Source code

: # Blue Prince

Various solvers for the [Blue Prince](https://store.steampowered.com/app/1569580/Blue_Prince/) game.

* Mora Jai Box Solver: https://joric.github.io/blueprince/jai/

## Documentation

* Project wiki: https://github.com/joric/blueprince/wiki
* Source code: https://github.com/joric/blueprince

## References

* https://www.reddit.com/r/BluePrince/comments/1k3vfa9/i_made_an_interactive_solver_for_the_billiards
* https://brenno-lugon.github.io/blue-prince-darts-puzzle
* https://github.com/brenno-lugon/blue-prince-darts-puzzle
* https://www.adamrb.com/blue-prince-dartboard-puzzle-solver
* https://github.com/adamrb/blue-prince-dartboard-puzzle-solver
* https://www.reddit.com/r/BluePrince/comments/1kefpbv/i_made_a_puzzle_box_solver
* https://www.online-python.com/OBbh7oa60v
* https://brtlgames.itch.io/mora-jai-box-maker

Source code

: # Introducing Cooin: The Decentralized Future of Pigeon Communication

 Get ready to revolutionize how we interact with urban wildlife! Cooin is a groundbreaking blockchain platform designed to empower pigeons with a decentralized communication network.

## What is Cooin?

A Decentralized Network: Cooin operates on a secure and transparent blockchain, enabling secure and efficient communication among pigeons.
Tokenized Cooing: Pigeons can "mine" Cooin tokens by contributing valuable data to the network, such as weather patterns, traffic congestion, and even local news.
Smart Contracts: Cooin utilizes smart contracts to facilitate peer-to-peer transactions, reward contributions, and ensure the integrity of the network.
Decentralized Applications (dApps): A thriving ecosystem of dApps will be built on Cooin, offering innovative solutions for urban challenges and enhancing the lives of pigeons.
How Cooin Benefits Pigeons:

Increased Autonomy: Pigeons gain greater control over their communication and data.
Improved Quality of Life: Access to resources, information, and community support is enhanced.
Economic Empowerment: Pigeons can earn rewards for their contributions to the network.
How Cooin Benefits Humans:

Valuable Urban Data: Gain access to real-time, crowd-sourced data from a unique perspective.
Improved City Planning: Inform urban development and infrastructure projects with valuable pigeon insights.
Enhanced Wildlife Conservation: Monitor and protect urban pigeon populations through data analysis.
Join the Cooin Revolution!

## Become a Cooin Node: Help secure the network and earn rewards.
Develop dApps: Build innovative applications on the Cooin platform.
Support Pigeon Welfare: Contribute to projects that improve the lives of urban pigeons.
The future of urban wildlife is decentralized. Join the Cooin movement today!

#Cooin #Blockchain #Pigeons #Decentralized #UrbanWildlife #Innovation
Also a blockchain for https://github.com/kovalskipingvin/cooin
┄┄┄┄┄┄┄┄┄┄┄┄┄┄┄┄┄┄┄┄
● Problem to solve: Copy all of the data above, character for character.

● Exercise result:
Source code

: # Blue Prince

Various solvers for the [Blue Prince](https://store.steampowered.com/app/1569580/Blue_Prince/) game.

* Mora Jai Box Solver: https://joric.github.io/blueprince/jai/

## Documentation

* Project wiki: https://github.com/joric/blueprince/wiki
* Source code: https://github.com/joric/blueprince

## References

* https://www.reddit.com/r/BluePrince/comments/1k3vfa9/i_made_an_interactive_solver_for_the_billiards
* https://brenno-lugon.github.io/blue-prince-darts-puzzle
* https://github.com/brenno-lugon/blue-prince-darts-puzzle
* https://www.adamrb.com/blue-prince-dartboard-puzzle-solver
* https://github.com/adamrb/blue-prince-dartboard-puzzle-solver
* https://www.reddit.com/r/BluePrince/comments/1kefpbv/i_made_a_puzzle_box_solver
* https://www.online-python.com/OBbh7oa60v
* https://brtlgames.itch.io/mora-jai-box-maker

Source code

: # Introducing Cooin: The Decentralized Future of Pigeon Communication

 Get ready to revolutionize how we interact with urban wildlife! Cooin is a groundbreaking blockchain platform designed to empower pigeons with a decentralized communication network.

## What is Cooin?

A Decentralized Network: Cooin operates on a secure and transparent blockchain, enabling secure and efficient communication among pigeons.
Tokenized Cooing: Pigeons can "mine" Cooin tokens by contributing valuable data to the network, such as weather patterns, traffic congestion, and even local news.
Smart Contracts: Cooin utilizes smart contracts to facilitate peer-to-peer transactions, reward contributions, and ensure the integrity of the network.
Decentralized Applications (dApps): A thriving ecosystem of dApps will be built on Cooin, offering innovative solutions for urban challenges and enhancing the lives of pigeons.
How Cooin Benefits Pigeons:

Increased Autonomy: Pigeons gain greater control over their communication and data.
Improved Quality of Life: Access to resources, information, and community support is enhanced.
Economic Empowerment: Pigeons can earn rewards for their contributions to the network.
How Cooin Benefits Humans:

Valuable Urban Data: Gain access to real-time, crowd-sourced data from a unique perspective.
Improved City Planning: Inform urban development and infrastructure projects with valuable pigeon insights.
Enhanced Wildlife Conservation: Monitor and protect urban pigeon populations through data analysis.
Join the Cooin Revolution!

## Become a Cooin Node: Help secure the network and earn rewards.
Develop dApps: Build innovative applications on the Cooin platform.
Support Pigeon Welfare: Contribute to projects that improve the lives of urban pigeons.
The future of urban wildlife is decentralized. Join the Cooin movement today!

#Cooin #Blockchain #Pigeons #Decentralized #UrbanWildlife #Innovation
Also a blockchain for https://github.com/kovalskipingvin/cooin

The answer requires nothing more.